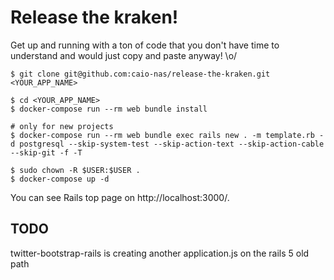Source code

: # Release the kraken!

Get up and running with a ton of code that you don't have time to understand and would just copy and paste anyway! \o/

```
$ git clone git@github.com:caio-nas/release-the-kraken.git <YOUR_APP_NAME>

$ cd <YOUR_APP_NAME>
$ docker-compose run --rm web bundle install

# only for new projects
$ docker-compose run --rm web bundle exec rails new . -m template.rb -d postgresql --skip-system-test --skip-action-text --skip-action-cable --skip-git -f -T

$ sudo chown -R $USER:$USER .
$ docker-compose up -d
```

You can see Rails top page on http://localhost:3000/.

## TODO

twitter-bootstrap-rails is creating another application.js on the rails 5 old path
=-=-=
Lines above containing "docker": how many? Reply with the number only.

◆ Result of this exercise ◆
3